(Dataset records)
┏━━

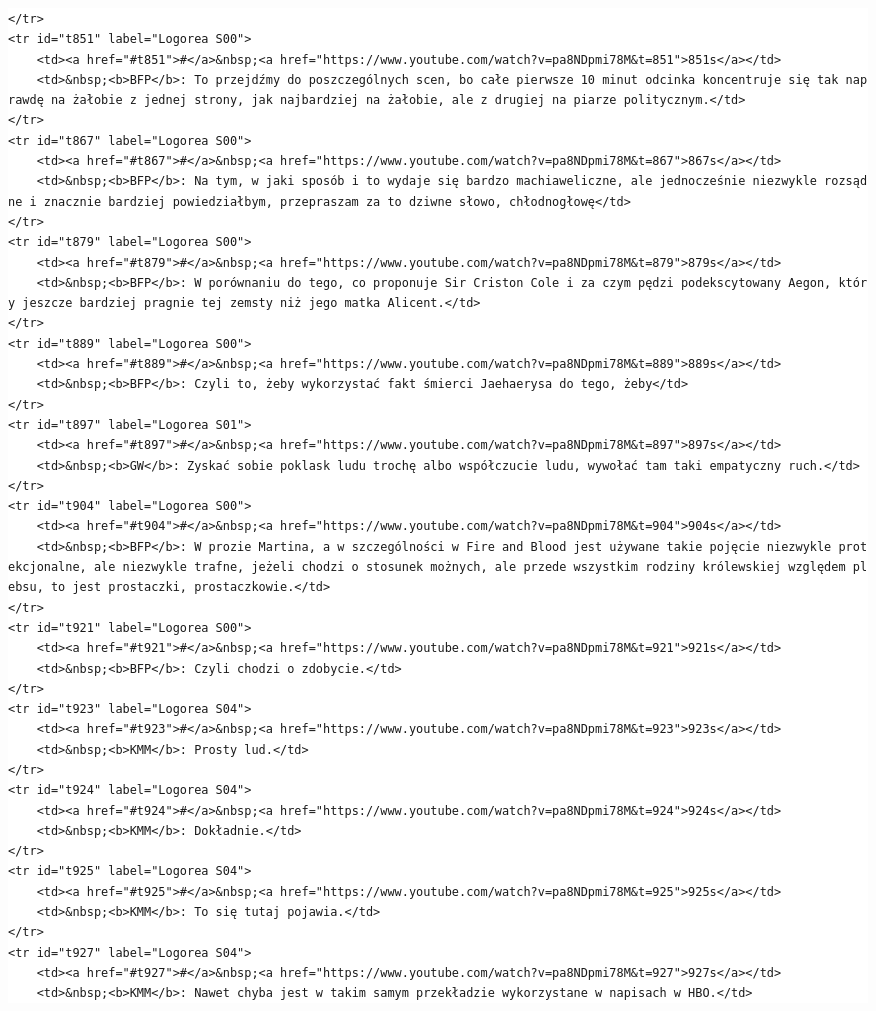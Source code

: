    </tr>
    <tr id="t851" label="Logorea S00">
        <td><a href="#t851">#</a>&nbsp;<a href="https://www.youtube.com/watch?v=pa8NDpmi78M&t=851">851s</a></td>
        <td>&nbsp;<b>BFP</b>: To przejdźmy do poszczególnych scen, bo całe pierwsze 10 minut odcinka koncentruje się tak naprawdę na żałobie z jednej strony, jak najbardziej na żałobie, ale z drugiej na piarze politycznym.</td>
    </tr>
    <tr id="t867" label="Logorea S00">
        <td><a href="#t867">#</a>&nbsp;<a href="https://www.youtube.com/watch?v=pa8NDpmi78M&t=867">867s</a></td>
        <td>&nbsp;<b>BFP</b>: Na tym, w jaki sposób i to wydaje się bardzo machiaweliczne, ale jednocześnie niezwykle rozsądne i znacznie bardziej powiedziałbym, przepraszam za to dziwne słowo, chłodnogłowę</td>
    </tr>
    <tr id="t879" label="Logorea S00">
        <td><a href="#t879">#</a>&nbsp;<a href="https://www.youtube.com/watch?v=pa8NDpmi78M&t=879">879s</a></td>
        <td>&nbsp;<b>BFP</b>: W porównaniu do tego, co proponuje Sir Criston Cole i za czym pędzi podekscytowany Aegon, który jeszcze bardziej pragnie tej zemsty niż jego matka Alicent.</td>
    </tr>
    <tr id="t889" label="Logorea S00">
        <td><a href="#t889">#</a>&nbsp;<a href="https://www.youtube.com/watch?v=pa8NDpmi78M&t=889">889s</a></td>
        <td>&nbsp;<b>BFP</b>: Czyli to, żeby wykorzystać fakt śmierci Jaehaerysa do tego, żeby</td>
    </tr>
    <tr id="t897" label="Logorea S01">
        <td><a href="#t897">#</a>&nbsp;<a href="https://www.youtube.com/watch?v=pa8NDpmi78M&t=897">897s</a></td>
        <td>&nbsp;<b>GW</b>: Zyskać sobie poklask ludu trochę albo współczucie ludu, wywołać tam taki empatyczny ruch.</td>
    </tr>
    <tr id="t904" label="Logorea S00">
        <td><a href="#t904">#</a>&nbsp;<a href="https://www.youtube.com/watch?v=pa8NDpmi78M&t=904">904s</a></td>
        <td>&nbsp;<b>BFP</b>: W prozie Martina, a w szczególności w Fire and Blood jest używane takie pojęcie niezwykle protekcjonalne, ale niezwykle trafne, jeżeli chodzi o stosunek możnych, ale przede wszystkim rodziny królewskiej względem plebsu, to jest prostaczki, prostaczkowie.</td>
    </tr>
    <tr id="t921" label="Logorea S00">
        <td><a href="#t921">#</a>&nbsp;<a href="https://www.youtube.com/watch?v=pa8NDpmi78M&t=921">921s</a></td>
        <td>&nbsp;<b>BFP</b>: Czyli chodzi o zdobycie.</td>
    </tr>
    <tr id="t923" label="Logorea S04">
        <td><a href="#t923">#</a>&nbsp;<a href="https://www.youtube.com/watch?v=pa8NDpmi78M&t=923">923s</a></td>
        <td>&nbsp;<b>KMM</b>: Prosty lud.</td>
    </tr>
    <tr id="t924" label="Logorea S04">
        <td><a href="#t924">#</a>&nbsp;<a href="https://www.youtube.com/watch?v=pa8NDpmi78M&t=924">924s</a></td>
        <td>&nbsp;<b>KMM</b>: Dokładnie.</td>
    </tr>
    <tr id="t925" label="Logorea S04">
        <td><a href="#t925">#</a>&nbsp;<a href="https://www.youtube.com/watch?v=pa8NDpmi78M&t=925">925s</a></td>
        <td>&nbsp;<b>KMM</b>: To się tutaj pojawia.</td>
    </tr>
    <tr id="t927" label="Logorea S04">
        <td><a href="#t927">#</a>&nbsp;<a href="https://www.youtube.com/watch?v=pa8NDpmi78M&t=927">927s</a></td>
        <td>&nbsp;<b>KMM</b>: Nawet chyba jest w takim samym przekładzie wykorzystane w napisach w HBO.</td>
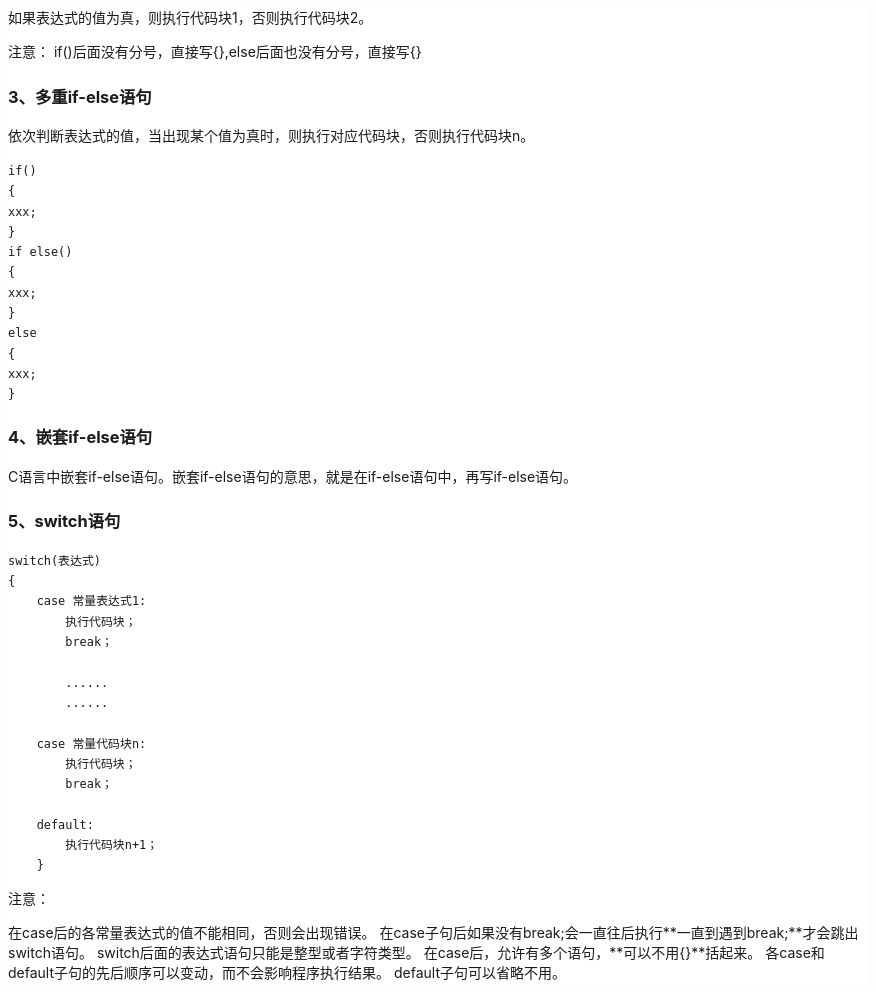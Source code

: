 如果表达式的值为真，则执行代码块1，否则执行代码块2。

注意：
if()后面没有分号，直接写{},else后面也没有分号，直接写{}

### 3、多重if-else语句

依次判断表达式的值，当出现某个值为真时，则执行对应代码块，否则执行代码块n。

```
if()
{
xxx;
}
if else()
{
xxx;
}
else
{
xxx;
}
```

### 4、嵌套if-else语句

C语言中嵌套if-else语句。嵌套if-else语句的意思，就是在if-else语句中，再写if-else语句。

### 5、switch语句

```
switch(表达式)
{
	case 常量表达式1:
		执行代码块；
		break；
		
		......
		......
		
	case 常量代码块n:
		执行代码块；
		break；
		
	default:
		执行代码块n+1；
	}
```

注意：

在case后的各常量表达式的值不能相同，否则会出现错误。
在case子句后如果没有break;会一直往后执行**一直到遇到break;**才会跳出switch语句。
switch后面的表达式语句只能是整型或者字符类型。
在case后，允许有多个语句，**可以不用{}**括起来。
各case和default子句的先后顺序可以变动，而不会影响程序执行结果。
default子句可以省略不用。
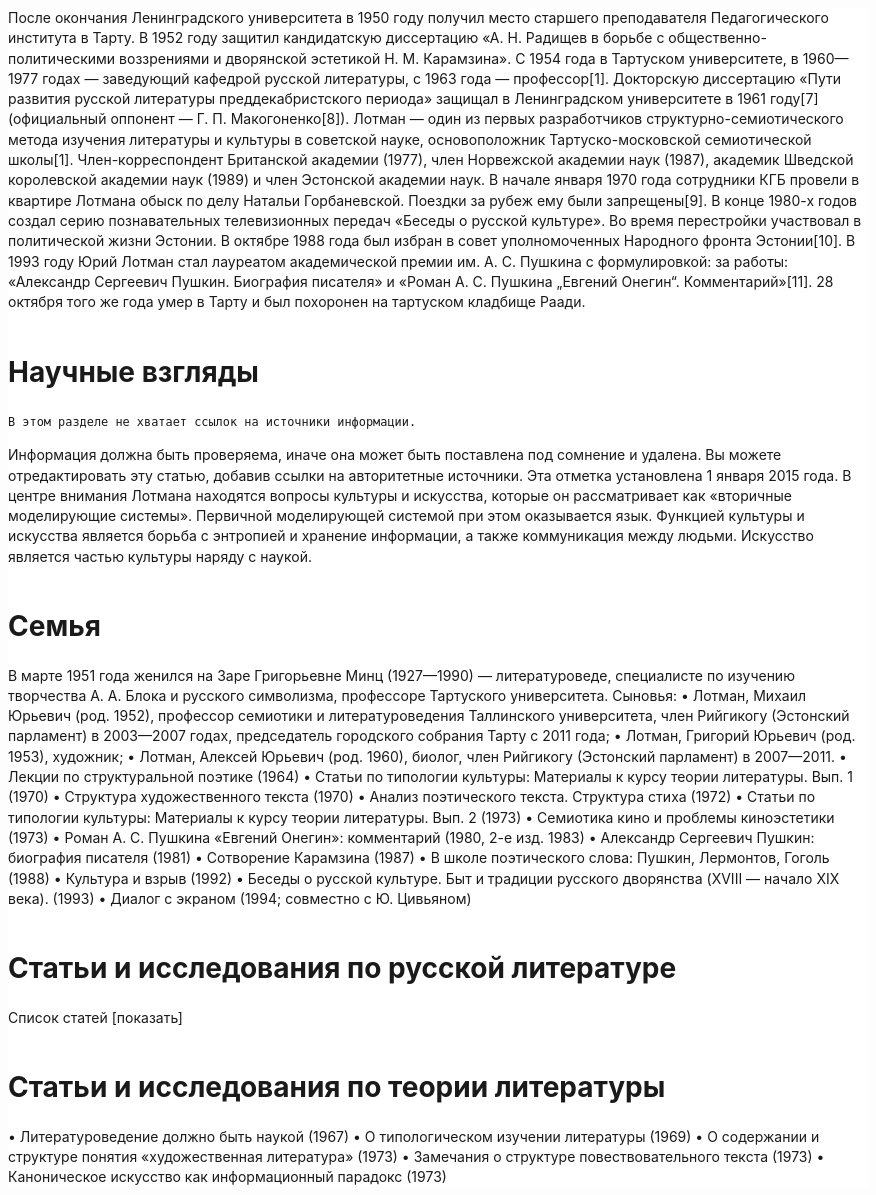 После окончания Ленинградского университета в 1950 году получил место старшего преподавателя Педагогического института в Тарту. В 1952 году защитил кандидатскую диссертацию «А. Н. Радищев в борьбе с общественно-политическими воззрениями и дворянской эстетикой Н. М. Карамзина». С 1954 года в Тартуском университете, в 1960—1977 годах — заведующий кафедрой русской литературы, с 1963 года — профессор[1]. Докторскую диссертацию «Пути развития русской литературы преддекабристского периода» защищал в Ленинградском университете в 1961 году[7] (официальный оппонент — Г. П. Макогоненко[8]).
Лотман — один из первых разработчиков структурно-семиотического метода изучения литературы и культуры в советской науке, основоположник Тартуско-московской семиотической школы[1].
Член-корреспондент Британской академии (1977), член Норвежской академии наук (1987), академик Шведской королевской академии наук (1989) и член Эстонской академии наук.
В начале января 1970 года сотрудники КГБ провели в квартире Лотмана обыск по делу Натальи Горбаневской. Поездки за рубеж ему были запрещены[9].
В конце 1980-х годов создал серию познавательных телевизионных передач «Беседы о русской культуре».
Во время перестройки участвовал в политической жизни Эстонии. В октябре 1988 года был избран в совет уполномоченных Народного фронта Эстонии[10].
В 1993 году Юрий Лотман стал лауреатом академической премии им. А. С. Пушкина с формулировкой: за работы: «Александр Сергеевич Пушкин. Биография писателя» и «Роман А. С. Пушкина „Евгений Онегин“. Комментарий»[11]. 28 октября того же года умер в Тарту и был похоронен на тартуском кладбище Раади.
# Научные взгляды
 	В этом разделе не хватает ссылок на источники информации.
Информация должна быть проверяема, иначе она может быть поставлена под сомнение и удалена.
Вы можете отредактировать эту статью, добавив ссылки на авторитетные источники.
Эта отметка установлена 1 января 2015 года.
В центре внимания Лотмана находятся вопросы культуры и искусства, которые он рассматривает как «вторичные моделирующие системы». Первичной моделирующей системой при этом оказывается язык. Функцией культуры и искусства является борьба с энтропией и хранение информации, а также коммуникация между людьми. Искусство является частью культуры наряду с наукой.
# Семья
В марте 1951 года женился на Заре Григорьевне Минц (1927—1990) — литературоведе, специалисте по изучению творчества А. А. Блока и русского символизма, профессоре Тартуского университета.
Сыновья:
•	Лотман, Михаил Юрьевич (род. 1952), профессор семиотики и литературоведения Таллинского университета, член Рийгикогу (Эстонский парламент) в 2003—2007 годах, председатель городского собрания Тарту с 2011 года;
•	Лотман, Григорий Юрьевич (род. 1953), художник;
•	Лотман, Алексей Юрьевич (род. 1960), биолог, член Рийгикогу (Эстонский парламент) в 2007—2011.
•	Лекции по структуральной поэтике (1964)
•	Статьи по типологии культуры: Материалы к курсу теории литературы. Вып. 1 (1970)
•	Структура художественного текста (1970)
•	Анализ поэтического текста. Структура стиха (1972)
•	Статьи по типологии культуры: Материалы к курсу теории литературы. Вып. 2 (1973)
•	Семиотика кино и проблемы киноэстетики (1973)
•	Роман А. С. Пушкина «Евгений Онегин»: комментарий (1980, 2-е изд. 1983)
•	Александр Сергеевич Пушкин: биография писателя (1981)
•	Сотворение Карамзина (1987)
•	В школе поэтического слова: Пушкин, Лермонтов, Гоголь (1988)
•	Культура и взрыв (1992)
•	Беседы о русской культуре. Быт и традиции русского дворянства (XVIII — начало XIX века). (1993)
•	Диалог с экраном (1994; совместно с Ю. Цивьяном)
# Статьи и исследования по русской литературе
Список статей  [показать]
# Статьи и исследования по теории литературы
•	Литературоведение должно быть наукой (1967)
•	О типологическом изучении литературы (1969)
•	О содержании и структуре понятия «художественная литература» (1973)
•	Замечания о структуре повествовательного текста (1973)
•	Каноническое искусство как информационный парадокс (1973)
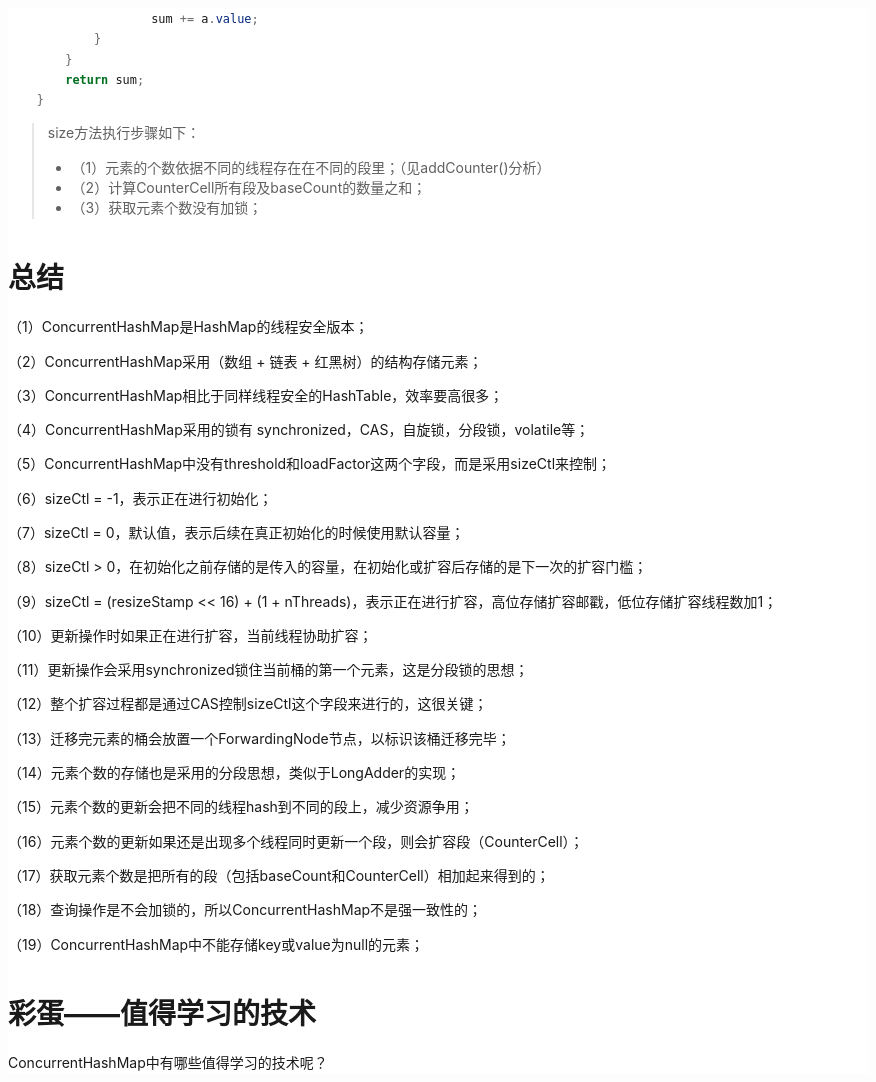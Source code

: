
 ```java
                    sum += a.value;
            }
        }
        return sum;
    }

```

> size方法执行步骤如下：
>
> * （1）元素的个数依据不同的线程存在在不同的段里；（见addCounter()分析）
> * （2）计算CounterCell所有段及baseCount的数量之和；
> * （3）获取元素个数没有加锁；

# 总结

（1）ConcurrentHashMap是HashMap的线程安全版本；

（2）ConcurrentHashMap采用（数组 + 链表 + 红黑树）的结构存储元素；

（3）ConcurrentHashMap相比于同样线程安全的HashTable，效率要高很多；

（4）ConcurrentHashMap采用的锁有 synchronized，CAS，自旋锁，分段锁，volatile等；

（5）ConcurrentHashMap中没有threshold和loadFactor这两个字段，而是采用sizeCtl来控制；

（6）sizeCtl = -1，表示正在进行初始化；

（7）sizeCtl = 0，默认值，表示后续在真正初始化的时候使用默认容量；

（8）sizeCtl > 0，在初始化之前存储的是传入的容量，在初始化或扩容后存储的是下一次的扩容门槛；

（9）sizeCtl = (resizeStamp << 16) + (1 + nThreads)，表示正在进行扩容，高位存储扩容邮戳，低位存储扩容线程数加1；

（10）更新操作时如果正在进行扩容，当前线程协助扩容；

（11）更新操作会采用synchronized锁住当前桶的第一个元素，这是分段锁的思想；

（12）整个扩容过程都是通过CAS控制sizeCtl这个字段来进行的，这很关键；

（13）迁移完元素的桶会放置一个ForwardingNode节点，以标识该桶迁移完毕；

（14）元素个数的存储也是采用的分段思想，类似于LongAdder的实现；

（15）元素个数的更新会把不同的线程hash到不同的段上，减少资源争用；

（16）元素个数的更新如果还是出现多个线程同时更新一个段，则会扩容段（CounterCell）；

（17）获取元素个数是把所有的段（包括baseCount和CounterCell）相加起来得到的；

（18）查询操作是不会加锁的，所以ConcurrentHashMap不是强一致性的；

（19）ConcurrentHashMap中不能存储key或value为null的元素；

# 彩蛋——值得学习的技术

ConcurrentHashMap中有哪些值得学习的技术呢？
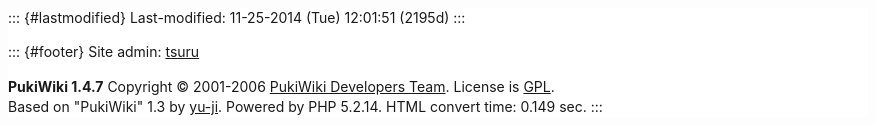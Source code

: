 ::: {#lastmodified}
Last-modified: 11-25-2014 (Tue) 12:01:51 (2195d)
:::

::: {#footer}
Site admin:
[tsuru](https://web.archive.org/web/20201129102815/http://homepage3.nifty.com/miyoshino/es/es3top.htm)

**PukiWiki 1.4.7** Copyright © 2001-2006 [PukiWiki Developers
Team](https://web.archive.org/web/20201129102815/http://pukiwiki.sourceforge.jp/).
License is
[GPL](https://web.archive.org/web/20201129102815/http://www.gnu.org/licenses/gpl.html).\
Based on \"PukiWiki\" 1.3 by
[yu-ji](https://web.archive.org/web/20201129102815/http://factage.com/yu-ji/).
Powered by PHP 5.2.14. HTML convert time: 0.149 sec.
:::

┗━━

→ Prompt:
Write out every line in the data that holds the string "Рийгикогу".

→ The answer:
•	Лотман, Михаил Юрьевич (род. 1952), профессор семиотики и литературоведения Таллинского университета, член Рийгикогу (Эстонский парламент) в 2003—2007 годах, председатель городского собрания Тарту с 2011 года;
•	Лотман, Алексей Юрьевич (род. 1960), биолог, член Рийгикогу (Эстонский парламент) в 2007—2011.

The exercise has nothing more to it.